2010-07-18 16:13:36 | 日記


★ あらかたろくでもないことであるが、彼に関する伝説は、数かぎりなくあった。人の部屋でウイスキーを二瓶、コーラを飲むようにまたたく間に飲み干し、へべれけになり、人の部屋の押入れをあけて長々と小便したとか、コンパの帰り、新宿駅流れ解散ということでホームにそれぞれ三人、四人かたまって立っていて、彼の意中の女の子が電車に乗ってしまうと、突然、彼は何を思いついたのか、走り出した電車の窓にとりすがり、電車を止めてしまったとか。

★ 大男、総身に智恵がまわりかね、とは、大男が薄のろというのではなく、その大きな身体をもてあまし制御できかねているということだろう。大男とは、体力と生命力がありすぎる者のことでもあると言って良い。

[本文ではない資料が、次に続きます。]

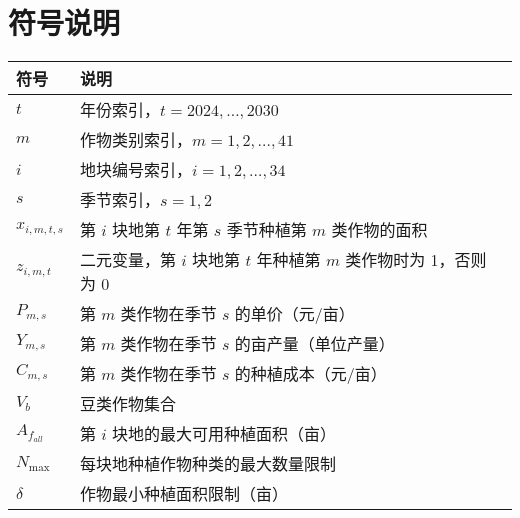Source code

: \chapter[\hspace{0pt}符号说明]{{\heiti{}\hspace{0pt}符号说明}}\label{chapter4: 符号说明}



\begin{table}[htbp]
  \captionsetup{labelformat=empty}     %
  \renewcommand{\arraystretch}{1.25}   %
  \small                               %

  \begin{tabularx}{\textwidth}{|C|D|U|}
    \hline
      \textbf{符号} & \textbf{说明}\\
    \hline
$ t $ & 年份索引，$t = 2024, \dots, 2030$ \\
$ m $ & 作物类别索引，$m = 1, 2, \dots, 41$ \\
$ i $ & 地块编号索引，$i = 1, 2, \dots, 34$ \\
$ s $ & 季节索引，$s = 1, 2$ \\
$ x_{i,m,t,s} $ & 第 $i$ 块地第 $t$ 年第 $s$ 季节种植第 $m$ 类作物的面积 \\
$ z_{i,m,t} $ & 二元变量，第 $i$ 块地第 $t$ 年种植第 $m$ 类作物时为 1，否则为 0 \\
$ P_{m,s} $ & 第 $m$ 类作物在季节 $s$ 的单价（元/亩） \\
$ Y_{m,s} $ & 第 $m$ 类作物在季节 $s$ 的亩产量（单位产量） \\
$ C_{m,s} $ & 第 $m$ 类作物在季节 $s$ 的种植成本（元/亩） \\
$ V_b $ & 豆类作物集合 \\
$ A_{f_{all}} $ & 第 $i$ 块地的最大可用种植面积（亩） \\
$ N_{\max} $ & 每块地种植作物种类的最大数量限制 \\
$ \delta $ & 作物最小种植面积限制（亩） \\


\end{tabularx}
\end{table}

★ 彼は電車の窓にとりすがり、電車を止めて、それでその女と結婚した。女との間に娘二人が出来、女の両親とローンの返済を折半することにして、手狭まになった借家を払い、東京の郊外の建て売りに移った。そこで娘二人と女、その両親と、合計六人で住んだ。
夫婦喧嘩と呼べるようなものではなかった。が、彼は一人暴れまわり、工務店がつけたいかにも当世マイホームのインテリアという感じの、応接間につけてあるシャンデリアをたたき割り、冷蔵庫をぶん投げ、応接セットを壊した。酔っていたのだった。女は彼に殴られ、ボロ雑巾のようになって隅にうずくまり、泣くことも出来ずにいた。

★ もう疲れた、けっして顔も見たくない声も聞きたくないと思わないまでも、もういや、別れる、と言う女との間に仲人夫婦がはいり、その仲介で、ひとまず別居し、彼は会社に休暇願いを出し、故郷である熊野に戻った。

★ 彼は、修験僧のように熊野の山中を歩きまわった。杉木立の根方に眼をこらすと微かに残っている道をさがしながら、蝉の幾重にも入り混った鳴き声の他なにもない山中を、ただ歩いた。光は、頭上に茂った杉の梢で遮ぎられ、ところどころに木洩れ陽だけを残しているばかりだった。その時彼はいったいなにを考えていたのだろう、いや考えることなどなにもない。ただただ心を空ろにしようと、自分の吐く息の音と波をうつ蝉の鳴き声をきているだけだった。